Spiga

Another North-South Sudanese Conflict?

BBC: Armies ‘head for central Sudan’

Background
Sudan has been a nation of conflict ever since it gained independence from Great Britain. First, it was the north versus the south. The south, which is mostly Christian and animistic, fought two incredibly bloody civil wars to gain autonomy from the government-controlling, Sharia law-imposing, Muslim and ‘more Arab’ north. The conflict finally ended in 2005 after the Comprehensive Peace Agreement was signed, giving the South more autonomy and the possibility of secession after a referendum in 2011. However, more recently, genocide backed by Khartoum in the western region of Sudan, Darfur, has received much more media attention. That does not mean the conflict between the North and South did not continue – far from it.

Recent escalations have occurred after new fighting in Abyei, an oil rich region. Control over the region has been a major point of conflict between the North and the South since the peace agreement was signed.

What can be done?
Well, not a lot, sadly. Buy a hybrid!

1 comments:

  Ramoncin

February 17, 2009 at 12:59 PM

Much can be done, but with little will little will be done.

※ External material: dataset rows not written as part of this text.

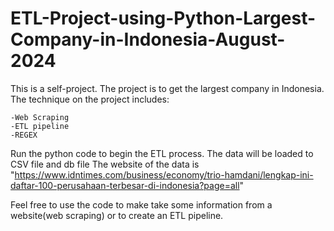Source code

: # ETL-Project-using-Python-Largest-Company-in-Indonesia-August-2024
This is a self-project. The project is to get the largest company in Indonesia. The technique on the project includes:
```
-Web Scraping
-ETL pipeline
-REGEX
```
Run the python code to begin the ETL process. The data will be loaded to CSV file and db file
The website of the data is "https://www.idntimes.com/business/economy/trio-hamdani/lengkap-ini-daftar-100-perusahaan-terbesar-di-indonesia?page=all"

Feel free to use the code to make take some information from a website(web scraping) or to create an ETL pipeline.
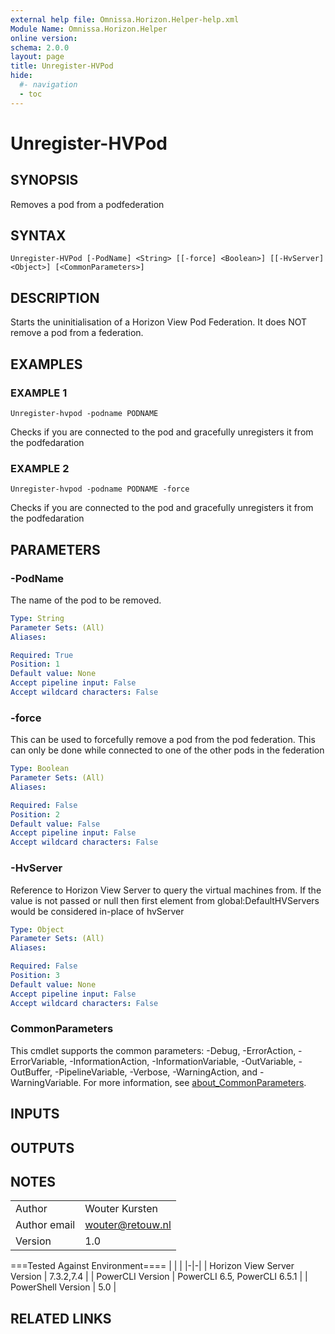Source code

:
 ```yaml
---
external help file: Omnissa.Horizon.Helper-help.xml
Module Name: Omnissa.Horizon.Helper
online version:
schema: 2.0.0
layout: page
title: Unregister-HVPod
hide:
  #- navigation
  - toc
---
```


# Unregister-HVPod

## SYNOPSIS
Removes a pod from a podfederation

## SYNTAX

```
Unregister-HVPod [-PodName] <String> [[-force] <Boolean>] [[-HvServer] <Object>] [<CommonParameters>]
```

## DESCRIPTION
Starts the uninitialisation of a Horizon View Pod Federation.
It does NOT remove a pod from a federation.

## EXAMPLES

### EXAMPLE 1
```
Unregister-hvpod -podname PODNAME
```

Checks if you are connected to the pod and gracefully unregisters it from the podfedaration

### EXAMPLE 2
```
Unregister-hvpod -podname PODNAME -force
```

Checks if you are connected to the pod and gracefully unregisters it from the podfedaration

## PARAMETERS

### -PodName
The name of the pod to be removed.

```yaml
Type: String
Parameter Sets: (All)
Aliases:

Required: True
Position: 1
Default value: None
Accept pipeline input: False
Accept wildcard characters: False
```

### -force
This can be used to forcefully remove a pod from the pod federation.
This can only be done while connected to one of the other pods in the federation

```yaml
Type: Boolean
Parameter Sets: (All)
Aliases:

Required: False
Position: 2
Default value: False
Accept pipeline input: False
Accept wildcard characters: False
```

### -HvServer
Reference to Horizon View Server to query the virtual machines from.
If the value is not passed or null then
first element from global:DefaultHVServers would be considered in-place of hvServer

```yaml
Type: Object
Parameter Sets: (All)
Aliases:

Required: False
Position: 3
Default value: None
Accept pipeline input: False
Accept wildcard characters: False
```

### CommonParameters
This cmdlet supports the common parameters: -Debug, -ErrorAction, -ErrorVariable, -InformationAction, -InformationVariable, -OutVariable, -OutBuffer, -PipelineVariable, -Verbose, -WarningAction, and -WarningVariable. For more information, see [about_CommonParameters](http://go.microsoft.com/fwlink/?LinkID=113216).

## INPUTS

## OUTPUTS

## NOTES
| | |
|-|-|
| Author | Wouter Kursten |
| Author email | wouter@retouw.nl |
| Version | 1.0 |

===Tested Against Environment====
| | |
|-|-|
| Horizon View Server Version | 7.3.2,7.4 |
| PowerCLI Version | PowerCLI 6.5, PowerCLI 6.5.1 |
| PowerShell Version | 5.0 |

## RELATED LINKS
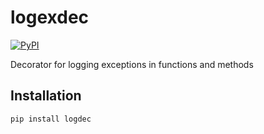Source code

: # logexdec

[![PyPI](https://img.shields.io/pypi/v/logdec)](https://pypi.org/project/logdec)

Decorator for logging exceptions in functions and methods

## Installation

```bash
pip install logdec
```

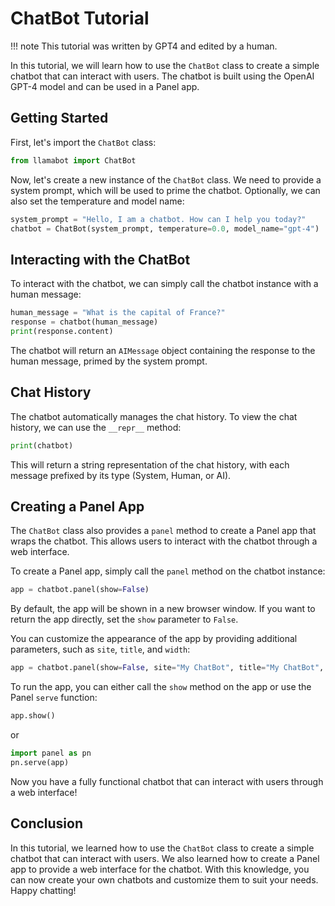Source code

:# ChatBot Tutorial

!!! note
    This tutorial was written by GPT4 and edited by a human.

In this tutorial, we will learn how to use the `ChatBot` class to create a simple chatbot that can interact with users. The chatbot is built using the OpenAI GPT-4 model and can be used in a Panel app.

## Getting Started

First, let's import the `ChatBot` class:

```python
from llamabot import ChatBot
```

Now, let's create a new instance of the `ChatBot` class. We need to provide a system prompt, which will be used to prime the chatbot. Optionally, we can also set the temperature and model name:

```python
system_prompt = "Hello, I am a chatbot. How can I help you today?"
chatbot = ChatBot(system_prompt, temperature=0.0, model_name="gpt-4")
```

## Interacting with the ChatBot

To interact with the chatbot, we can simply call the chatbot instance with a human message:

```python
human_message = "What is the capital of France?"
response = chatbot(human_message)
print(response.content)
```

The chatbot will return an `AIMessage` object containing the response to the human message, primed by the system prompt.

## Chat History

The chatbot automatically manages the chat history. To view the chat history, we can use the `__repr__` method:

```python
print(chatbot)
```

This will return a string representation of the chat history, with each message prefixed by its type (System, Human, or AI).

## Creating a Panel App

The `ChatBot` class also provides a `panel` method to create a Panel app that wraps the chatbot. This allows users to interact with the chatbot through a web interface.

To create a Panel app, simply call the `panel` method on the chatbot instance:

```python
app = chatbot.panel(show=False)
```

By default, the app will be shown in a new browser window. If you want to return the app directly, set the `show` parameter to `False`.

You can customize the appearance of the app by providing additional parameters, such as `site`, `title`, and `width`:

```python
app = chatbot.panel(show=False, site="My ChatBot", title="My ChatBot", width=768)
```

To run the app, you can either call the `show` method on the app or use the Panel `serve` function:

```python
app.show()
```

or

```python
import panel as pn
pn.serve(app)
```

Now you have a fully functional chatbot that can interact with users through a web interface!

## Conclusion

In this tutorial, we learned how to use the `ChatBot` class to create a simple chatbot that can interact with users. We also learned how to create a Panel app to provide a web interface for the chatbot. With this knowledge, you can now create your own chatbots and customize them to suit your needs. Happy chatting!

We can all, even we who read this blog, do our best to have our governments and financial institutions divest from the capital of this murderous regime (http://www.sudandivestment.org/home.asp). It is easy really: go to your bank; ask if they can provide you with a list of investment options for Sudan; take the list and check online if it contains companies that indirectly or directly affect the genocide; go back to the bank and say that they should take those companies off their list; if they won't (which is where the little will to do anything comes in) go to universities, magazines, professors, any influential person you know and have them sign a petition you create and write articles about the bank and how it encourages genocide (someone at the top of the mountain in these banks knows where their investments are and have them because they make a profit out of it).
In addition to targeted divestment, make sure you sign every petition Amnesty International sends to Bashir as well as write your own letters of grievance to the president (the more polite, but still stern, the better, no need for foul language). In that way maybe you can free some of those people who work for justice to prevail and the demise of impunity (like Mohammed al-Sari Ibrahim and Daoud Hari).
These are just two things you as a person reading this blog can do. Then there are multiple options for governments to step in and improve UNAMIDs mandate or after Bashir is indicted imprison him.